Table of intervals: part 1

Hello and welcome to this 2-part blog post on intervals. I mean intervals such as “major third” and “augmented fifth”, things like this. Extremely important building block in Music Theory. You need intervals to transpose stuff for example. Or, much more importantly, to figure out how to make chords (triads or more complicated ones).

Eventually with practice you should have these intervals memorized but to get off the ground you need some help.

(psst, do you want to learn about the Circle of fifths too?)

Tl;DR

Starting with the end in mind, here’s all you need in order to figure out any interval ever:

In this first post you’ll learn how to draw most of this table, in the second – how to finish and use it.

You should be able to draw this on your own so you don’t rely on referring to a piece of paper (that you lost last week, most likely) and also so that you memorize the intervals sooner. DIY FTW!

Mother’s little helpers

You’ll need some aids. The first one is the C major scale. Pancakes all the way!

From C to shiny C:

Next, you need a keyboard. You know how to draw a keyboard, right? Rectangles for the white keys, then the black keys go in groups of 2, nothing, 3, nothing, 2, nothing, 3, nothing… Finally the white key next to the group of 2 (that look like Chopsticks) is C. The white key next to the cluster of 3 (that look like a Fork) is F. Chopsticks – C, Fork – F. Fill in the rest using your mad alphabet skills.

So there – these are the visual aids: a staff with C major and a keyboard:

The table of intervals

Time for the table. It starts with two groups. The intervals belong to one of the two groups.

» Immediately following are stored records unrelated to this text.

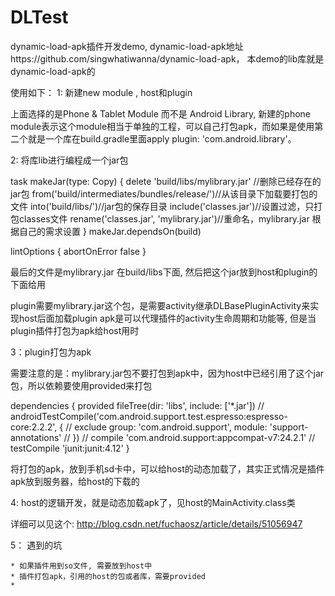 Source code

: # DLTest
dynamic-load-apk插件开发demo,  dynamic-load-apk地址https://github.com/singwhatiwanna/dynamic-load-apk， 本demo的lib库就是dynamic-load-apk的

使用如下：
1:  新建new module , host和plugin





上面选择的是Phone & Tablet Module 而不是 Android Library,  新建的phone module表示这个module相当于单独的工程，可以自己打包apk，而如果是使用第二个就是一个库在build.gradle里面apply plugin: 'com.android.library'。

2:  将库lib进行编程成一个jar包

task makeJar(type: Copy) {
    delete 'build/libs/mylibrary.jar' //删除已经存在的jar包
    from('build/intermediates/bundles/release/')//从该目录下加载要打包的文件
    into('build/libs/')//jar包的保存目录
    include('classes.jar')//设置过滤，只打包classes文件
    rename('classes.jar', 'mylibrary.jar')//重命名，mylibrary.jar 根据自己的需求设置
}
makeJar.dependsOn(build)

lintOptions {
abortOnError false
}

最后的文件是mylibrary.jar 在build/libs下面, 然后把这个jar放到host和plugin的下面给用


plugin需要mylibrary.jar这个包，是需要activity继承DLBasePluginActivity来实现host后面加载plugin apk是可以代理插件的activity生命周期和功能等, 但是当plugin插件打包为apk给host用时

3：plugin打包为apk

需要注意的是：mylibrary.jar包不要打包到apk中，因为host中已经引用了这个jar包，所以依赖要使用provided来打包

dependencies {
provided fileTree(dir: 'libs', include: ['*.jar'])
// androidTestCompile('com.android.support.test.espresso:espresso-core:2.2.2', {
// exclude group: 'com.android.support', module: 'support-annotations'
// })
// compile 'com.android.support:appcompat-v7:24.2.1'
// testCompile 'junit:junit:4.12'
}

将打包的apk，放到手机sd卡中，可以给host的动态加载了，其实正式情况是插件apk放到服务器，给host的下载的

4: host的逻辑开发，就是动态加载apk了，见host的MainActivity.class类



详细可以见这个:  http://blog.csdn.net/fuchaosz/article/details/51056947


 5： 遇到的坑


	* 如果插件用到so文件, 需要放到host中
	* 插件打包apk，引用的host的包或者库，需要provided
	*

Each group gets two more columns: “#” for “number of lines and spaces on the staff” and “d” for distance in terms of semitones on the keyboard.

Now you need to put the numbers 1 through 8 in the # column. 1 goes first on top left.

2 is top right.

3 goes under 2.

4 goes to the left of 3.

5 is under 4.

6 is to the right of 5.

7 under 6.

And finally 8 is bottom left.

Did you see a pattern? It’s a snake!

Why 8 do you ask? 8 is the number of lines and spaces between C and C. More on that later.

Let’s add some names to those numbers, starting with the oddballs: 1 is called unison and 8 is called an octave.

Unison means “the same sound”. So the first C and the first C are the same, the interval between them is a unison. Why 1 and not 0? Because when you count the number of lines and spaces you start with the first note. You put your finger on the first note and say “one”. As you move up, you increment. Don’t worry, you’ll see a lot more of this later.

Next, let’s fill in the rest of the interval names in the left column (group 1). They are pretty boring: fourth and fifth.

Now the right column (group 2). It’s all-too-boring too. Second, third, sixth, seventh.

Back to the discussion above, let’s learn to count lines and spaces.

Put your finger on the first note, say “one” and as you move up you increment for each line or space. So C is 1 and it’s on a line. You move up – it’s a space. You increment 1 – it’s a 2. The note there is D.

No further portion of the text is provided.